• _About this task_: Track down each line below containing the string "small" and copy it.

• _Records for this exercise_:
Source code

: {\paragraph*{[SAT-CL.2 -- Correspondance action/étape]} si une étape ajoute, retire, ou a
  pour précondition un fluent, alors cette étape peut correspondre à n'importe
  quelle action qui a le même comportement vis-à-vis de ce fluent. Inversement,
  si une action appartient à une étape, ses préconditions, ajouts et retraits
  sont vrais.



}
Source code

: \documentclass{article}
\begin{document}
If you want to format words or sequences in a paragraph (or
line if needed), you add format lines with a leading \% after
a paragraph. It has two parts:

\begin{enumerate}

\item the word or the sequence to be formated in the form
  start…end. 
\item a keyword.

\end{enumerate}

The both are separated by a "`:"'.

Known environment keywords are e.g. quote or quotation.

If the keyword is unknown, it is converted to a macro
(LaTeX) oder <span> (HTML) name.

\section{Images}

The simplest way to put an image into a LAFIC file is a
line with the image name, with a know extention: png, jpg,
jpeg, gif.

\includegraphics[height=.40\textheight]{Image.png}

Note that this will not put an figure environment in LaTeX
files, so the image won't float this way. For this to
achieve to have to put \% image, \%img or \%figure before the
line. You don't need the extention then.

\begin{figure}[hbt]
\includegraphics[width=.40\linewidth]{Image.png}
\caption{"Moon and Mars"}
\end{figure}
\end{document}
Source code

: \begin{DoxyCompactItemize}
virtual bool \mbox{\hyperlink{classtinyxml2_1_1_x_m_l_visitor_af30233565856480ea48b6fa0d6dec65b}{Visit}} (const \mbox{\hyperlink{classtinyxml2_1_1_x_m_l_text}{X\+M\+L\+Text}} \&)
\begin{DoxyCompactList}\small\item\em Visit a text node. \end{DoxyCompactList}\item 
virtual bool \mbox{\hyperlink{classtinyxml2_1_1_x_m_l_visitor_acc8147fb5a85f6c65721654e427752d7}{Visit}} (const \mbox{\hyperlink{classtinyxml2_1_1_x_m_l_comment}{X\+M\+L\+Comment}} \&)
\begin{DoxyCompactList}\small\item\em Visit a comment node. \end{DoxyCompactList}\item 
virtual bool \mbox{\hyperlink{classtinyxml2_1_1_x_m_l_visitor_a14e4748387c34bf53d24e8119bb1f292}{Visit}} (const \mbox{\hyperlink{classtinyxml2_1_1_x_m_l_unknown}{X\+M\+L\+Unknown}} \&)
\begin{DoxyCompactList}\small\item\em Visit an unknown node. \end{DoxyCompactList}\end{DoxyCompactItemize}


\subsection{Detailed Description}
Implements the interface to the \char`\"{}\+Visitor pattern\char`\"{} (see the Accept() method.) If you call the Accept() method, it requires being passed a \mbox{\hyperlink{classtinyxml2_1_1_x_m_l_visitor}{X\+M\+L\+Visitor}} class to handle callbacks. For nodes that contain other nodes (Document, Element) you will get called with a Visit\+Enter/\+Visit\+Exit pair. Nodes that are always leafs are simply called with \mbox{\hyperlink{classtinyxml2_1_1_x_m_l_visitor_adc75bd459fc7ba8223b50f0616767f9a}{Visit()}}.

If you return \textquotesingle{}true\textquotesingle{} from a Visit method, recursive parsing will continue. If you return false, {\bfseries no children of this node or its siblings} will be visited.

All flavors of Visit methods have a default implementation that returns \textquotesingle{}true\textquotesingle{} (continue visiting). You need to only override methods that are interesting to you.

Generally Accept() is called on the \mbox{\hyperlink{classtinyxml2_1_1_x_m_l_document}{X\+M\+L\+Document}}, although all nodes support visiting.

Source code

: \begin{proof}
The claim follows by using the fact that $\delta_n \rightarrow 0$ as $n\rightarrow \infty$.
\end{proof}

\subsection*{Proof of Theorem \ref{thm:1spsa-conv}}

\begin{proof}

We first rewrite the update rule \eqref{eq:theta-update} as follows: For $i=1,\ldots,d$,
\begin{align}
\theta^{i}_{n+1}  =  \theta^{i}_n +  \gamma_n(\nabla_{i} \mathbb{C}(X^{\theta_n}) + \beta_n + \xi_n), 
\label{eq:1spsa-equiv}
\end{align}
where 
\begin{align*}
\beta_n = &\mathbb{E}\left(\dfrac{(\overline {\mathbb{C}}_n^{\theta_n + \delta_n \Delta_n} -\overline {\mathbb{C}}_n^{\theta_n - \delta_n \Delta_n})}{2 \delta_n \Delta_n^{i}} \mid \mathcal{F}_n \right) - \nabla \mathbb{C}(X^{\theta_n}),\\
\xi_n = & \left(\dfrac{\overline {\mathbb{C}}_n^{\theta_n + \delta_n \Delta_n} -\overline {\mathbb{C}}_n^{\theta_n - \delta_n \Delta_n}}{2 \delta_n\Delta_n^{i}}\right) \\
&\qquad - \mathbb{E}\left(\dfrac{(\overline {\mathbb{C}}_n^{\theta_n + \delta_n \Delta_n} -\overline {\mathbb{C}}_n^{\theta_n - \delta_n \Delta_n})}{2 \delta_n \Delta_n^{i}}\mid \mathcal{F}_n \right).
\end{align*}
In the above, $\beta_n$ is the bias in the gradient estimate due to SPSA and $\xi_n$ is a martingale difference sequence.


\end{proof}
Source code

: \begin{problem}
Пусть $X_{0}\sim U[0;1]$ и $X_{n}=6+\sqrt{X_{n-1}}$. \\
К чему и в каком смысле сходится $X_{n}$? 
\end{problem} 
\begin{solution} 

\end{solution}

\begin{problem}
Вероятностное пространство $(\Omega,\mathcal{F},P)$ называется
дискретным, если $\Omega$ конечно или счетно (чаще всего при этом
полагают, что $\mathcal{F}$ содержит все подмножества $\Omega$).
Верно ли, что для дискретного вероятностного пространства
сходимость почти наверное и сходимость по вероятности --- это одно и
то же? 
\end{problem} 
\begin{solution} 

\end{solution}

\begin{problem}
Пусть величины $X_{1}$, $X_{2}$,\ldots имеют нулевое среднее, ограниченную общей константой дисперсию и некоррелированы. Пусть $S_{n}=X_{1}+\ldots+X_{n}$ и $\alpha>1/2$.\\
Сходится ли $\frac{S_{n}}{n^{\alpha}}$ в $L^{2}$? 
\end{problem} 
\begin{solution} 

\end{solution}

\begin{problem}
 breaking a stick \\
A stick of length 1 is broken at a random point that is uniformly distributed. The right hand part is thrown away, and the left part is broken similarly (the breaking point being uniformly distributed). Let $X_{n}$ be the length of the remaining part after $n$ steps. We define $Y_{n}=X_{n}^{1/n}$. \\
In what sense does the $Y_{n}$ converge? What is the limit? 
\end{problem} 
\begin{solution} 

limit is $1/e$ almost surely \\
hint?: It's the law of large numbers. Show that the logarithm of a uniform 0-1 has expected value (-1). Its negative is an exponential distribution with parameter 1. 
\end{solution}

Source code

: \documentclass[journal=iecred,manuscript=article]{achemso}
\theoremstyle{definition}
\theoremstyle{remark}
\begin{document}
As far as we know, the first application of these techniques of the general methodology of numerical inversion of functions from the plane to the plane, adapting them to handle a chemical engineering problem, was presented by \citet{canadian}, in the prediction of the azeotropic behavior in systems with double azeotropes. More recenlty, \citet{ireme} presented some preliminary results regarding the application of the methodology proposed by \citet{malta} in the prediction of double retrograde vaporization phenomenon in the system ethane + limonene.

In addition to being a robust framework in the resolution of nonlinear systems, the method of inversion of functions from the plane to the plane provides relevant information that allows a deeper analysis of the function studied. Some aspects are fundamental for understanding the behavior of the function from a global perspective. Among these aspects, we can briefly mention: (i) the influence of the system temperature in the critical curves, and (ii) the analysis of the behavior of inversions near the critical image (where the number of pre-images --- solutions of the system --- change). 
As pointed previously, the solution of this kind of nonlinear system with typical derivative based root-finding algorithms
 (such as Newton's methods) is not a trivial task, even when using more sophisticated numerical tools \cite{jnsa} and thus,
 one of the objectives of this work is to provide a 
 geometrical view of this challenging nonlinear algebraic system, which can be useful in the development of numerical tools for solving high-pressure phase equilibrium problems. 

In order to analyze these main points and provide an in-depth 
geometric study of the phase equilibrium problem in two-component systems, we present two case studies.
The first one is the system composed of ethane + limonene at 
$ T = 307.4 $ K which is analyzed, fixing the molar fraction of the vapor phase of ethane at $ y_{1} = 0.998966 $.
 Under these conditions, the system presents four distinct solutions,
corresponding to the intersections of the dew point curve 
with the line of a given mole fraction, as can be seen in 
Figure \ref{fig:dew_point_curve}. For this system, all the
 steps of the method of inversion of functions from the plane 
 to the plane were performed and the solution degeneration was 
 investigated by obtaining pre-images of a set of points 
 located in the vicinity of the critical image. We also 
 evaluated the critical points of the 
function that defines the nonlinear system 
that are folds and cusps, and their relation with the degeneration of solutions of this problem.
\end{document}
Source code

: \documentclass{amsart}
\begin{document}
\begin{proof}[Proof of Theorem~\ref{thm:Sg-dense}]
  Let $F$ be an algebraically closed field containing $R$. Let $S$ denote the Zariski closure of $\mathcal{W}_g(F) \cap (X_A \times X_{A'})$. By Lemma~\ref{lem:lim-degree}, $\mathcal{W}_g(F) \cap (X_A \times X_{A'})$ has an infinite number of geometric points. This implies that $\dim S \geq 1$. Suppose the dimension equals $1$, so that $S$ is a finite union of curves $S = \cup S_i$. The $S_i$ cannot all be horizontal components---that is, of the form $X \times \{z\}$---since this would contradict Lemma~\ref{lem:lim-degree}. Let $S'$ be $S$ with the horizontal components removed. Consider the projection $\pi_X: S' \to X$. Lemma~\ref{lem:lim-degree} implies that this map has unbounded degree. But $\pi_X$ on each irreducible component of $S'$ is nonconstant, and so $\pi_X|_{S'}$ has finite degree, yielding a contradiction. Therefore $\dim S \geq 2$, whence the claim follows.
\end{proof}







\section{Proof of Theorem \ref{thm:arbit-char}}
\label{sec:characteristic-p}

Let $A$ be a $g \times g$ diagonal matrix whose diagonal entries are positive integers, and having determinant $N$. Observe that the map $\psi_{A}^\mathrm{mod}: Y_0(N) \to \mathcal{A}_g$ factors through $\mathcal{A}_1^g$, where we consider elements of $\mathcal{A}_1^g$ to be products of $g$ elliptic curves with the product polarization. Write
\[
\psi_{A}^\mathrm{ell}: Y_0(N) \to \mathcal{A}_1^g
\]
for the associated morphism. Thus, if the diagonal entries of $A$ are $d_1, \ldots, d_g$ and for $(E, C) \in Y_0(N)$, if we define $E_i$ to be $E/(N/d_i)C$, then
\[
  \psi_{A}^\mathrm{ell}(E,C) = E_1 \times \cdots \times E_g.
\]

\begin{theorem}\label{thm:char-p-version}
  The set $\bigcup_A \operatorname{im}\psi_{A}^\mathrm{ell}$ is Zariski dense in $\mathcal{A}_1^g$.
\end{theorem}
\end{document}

• _Output of the exercise_:
\begin{DoxyCompactList}\small\item\em Visit a text node. \end{DoxyCompactList}\item 
\begin{DoxyCompactList}\small\item\em Visit a comment node. \end{DoxyCompactList}\item 
\begin{DoxyCompactList}\small\item\em Visit an unknown node. \end{DoxyCompactList}\end{DoxyCompactItemize}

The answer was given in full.